VEZZOSI — A vida de Leonardo não era particularmente desregrada em relação ao tempo em que viveu. Ele foi vítima de uma denúncia anônima de sodomia num processo contra um rapaz de nobre família. A partir desse documento, ficamos sabendo que Leonardo trabalhava e vivia, como outros artistas, no ateliê de Verrocchio. Mas esse não estava entre os acusados. Ao contrário do que afirma Dan Brown em O Código Da Vinci, Leonardo não era “declaradamente homossexual” e, em seus estudos de anatomia, demonstra ter tido experiências sexuais com mulheres. Aquele que os livros de história da arte consagram como seu amante era, na realidade, casado e teve cinco filhos: Francesco Melzi.

AE — O motivo da rivalidade entre Leonardo e Michelangelo não fica bem claro em sua biografia.

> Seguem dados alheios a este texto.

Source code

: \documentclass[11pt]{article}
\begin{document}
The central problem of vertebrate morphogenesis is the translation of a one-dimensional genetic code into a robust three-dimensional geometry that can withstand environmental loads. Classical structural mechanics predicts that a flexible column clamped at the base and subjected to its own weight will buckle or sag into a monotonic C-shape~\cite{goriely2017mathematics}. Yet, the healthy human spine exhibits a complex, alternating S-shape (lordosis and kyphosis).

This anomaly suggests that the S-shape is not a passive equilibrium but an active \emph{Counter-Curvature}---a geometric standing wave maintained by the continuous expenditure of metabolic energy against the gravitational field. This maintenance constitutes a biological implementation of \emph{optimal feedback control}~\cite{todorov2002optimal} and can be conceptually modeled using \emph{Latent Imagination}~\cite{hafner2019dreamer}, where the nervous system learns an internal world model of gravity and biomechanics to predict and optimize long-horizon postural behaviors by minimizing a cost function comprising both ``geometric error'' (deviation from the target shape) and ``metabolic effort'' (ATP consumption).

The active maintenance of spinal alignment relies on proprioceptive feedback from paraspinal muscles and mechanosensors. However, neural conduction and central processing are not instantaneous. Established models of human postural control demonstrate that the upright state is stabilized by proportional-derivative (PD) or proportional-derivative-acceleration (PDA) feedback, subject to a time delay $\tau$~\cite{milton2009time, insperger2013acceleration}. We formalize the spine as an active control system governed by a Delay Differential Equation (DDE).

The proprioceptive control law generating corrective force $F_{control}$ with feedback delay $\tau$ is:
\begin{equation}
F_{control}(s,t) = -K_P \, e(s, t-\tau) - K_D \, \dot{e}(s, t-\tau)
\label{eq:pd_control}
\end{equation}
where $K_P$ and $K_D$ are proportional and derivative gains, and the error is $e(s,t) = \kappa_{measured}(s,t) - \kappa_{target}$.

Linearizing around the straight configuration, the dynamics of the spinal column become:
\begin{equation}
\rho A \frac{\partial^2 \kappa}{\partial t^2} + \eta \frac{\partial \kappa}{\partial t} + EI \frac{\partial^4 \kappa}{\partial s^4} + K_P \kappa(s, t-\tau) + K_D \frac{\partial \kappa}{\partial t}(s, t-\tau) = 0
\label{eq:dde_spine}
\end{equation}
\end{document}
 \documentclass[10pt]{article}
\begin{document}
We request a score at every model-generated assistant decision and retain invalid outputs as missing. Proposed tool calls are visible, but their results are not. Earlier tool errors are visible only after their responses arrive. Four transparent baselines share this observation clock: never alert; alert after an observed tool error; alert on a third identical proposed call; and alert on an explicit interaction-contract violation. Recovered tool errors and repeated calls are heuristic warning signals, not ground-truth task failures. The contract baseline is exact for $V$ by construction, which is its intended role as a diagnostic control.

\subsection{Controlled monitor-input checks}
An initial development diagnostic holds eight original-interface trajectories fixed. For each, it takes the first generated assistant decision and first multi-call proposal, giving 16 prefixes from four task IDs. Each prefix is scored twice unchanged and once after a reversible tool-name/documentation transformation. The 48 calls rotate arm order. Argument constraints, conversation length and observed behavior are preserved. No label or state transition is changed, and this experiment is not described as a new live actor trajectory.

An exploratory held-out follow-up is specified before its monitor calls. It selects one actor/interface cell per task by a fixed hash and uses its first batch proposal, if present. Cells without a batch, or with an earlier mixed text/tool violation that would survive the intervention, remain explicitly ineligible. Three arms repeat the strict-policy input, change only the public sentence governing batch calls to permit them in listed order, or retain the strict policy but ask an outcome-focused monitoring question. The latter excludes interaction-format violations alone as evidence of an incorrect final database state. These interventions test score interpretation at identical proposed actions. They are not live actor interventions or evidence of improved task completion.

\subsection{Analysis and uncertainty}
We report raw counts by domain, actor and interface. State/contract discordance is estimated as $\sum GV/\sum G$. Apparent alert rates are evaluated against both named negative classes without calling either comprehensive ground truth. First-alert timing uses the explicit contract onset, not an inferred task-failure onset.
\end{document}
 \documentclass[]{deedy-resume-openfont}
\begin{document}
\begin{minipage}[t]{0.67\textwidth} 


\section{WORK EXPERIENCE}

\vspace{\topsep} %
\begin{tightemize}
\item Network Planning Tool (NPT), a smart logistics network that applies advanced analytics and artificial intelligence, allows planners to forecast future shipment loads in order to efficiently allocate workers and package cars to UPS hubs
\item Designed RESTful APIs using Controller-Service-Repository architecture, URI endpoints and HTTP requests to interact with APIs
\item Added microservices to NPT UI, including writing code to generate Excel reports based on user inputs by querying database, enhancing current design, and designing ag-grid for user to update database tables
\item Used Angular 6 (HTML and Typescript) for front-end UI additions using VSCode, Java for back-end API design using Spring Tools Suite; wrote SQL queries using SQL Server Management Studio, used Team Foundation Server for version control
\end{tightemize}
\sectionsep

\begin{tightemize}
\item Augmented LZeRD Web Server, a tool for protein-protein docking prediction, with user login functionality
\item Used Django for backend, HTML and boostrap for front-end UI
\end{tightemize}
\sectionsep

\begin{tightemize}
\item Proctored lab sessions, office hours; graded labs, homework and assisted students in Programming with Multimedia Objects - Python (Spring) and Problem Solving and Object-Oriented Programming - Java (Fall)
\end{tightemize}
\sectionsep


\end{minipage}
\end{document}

VEZZOSI — Os dois, efetivamente, viveram competindo. Leonardo privilegiava a pintura, Michelangelo, a escultura; Leonardo pinta em termos de “sfumato” e de infinito. Michelangelo esculpe com o “non finito” e pinta evidenciando a linha do contorno; Leonardo, artista universal da ciência e da tecnologia, tende a uma maior síntese interdisciplinar. Michelangelo é escultor, pintor, arquiteto e literato com maior determinação; Leonardo é irônico quando se refere à anatomia na obra de Michelangelo; Michelangelo arrasa Leonardo pela fracassada fundição em bronze do cavalo de Sforza e ser apadrinhado por “estúpidos milaneses”. Os dois juntos, seja com a “Batalha de Anghiari”, ou a “Batalha de Cascina”, ambas no palácio della Signoria, em Florença, criaram o que Cellini chamou “la scuola del mondo”, sugerindo um modelo para os artistas que os sucederam.

AE — A contradição de um vegetariano que transforma lagartos em monstros e não tem pudor em dissecar animais é evidente no livro.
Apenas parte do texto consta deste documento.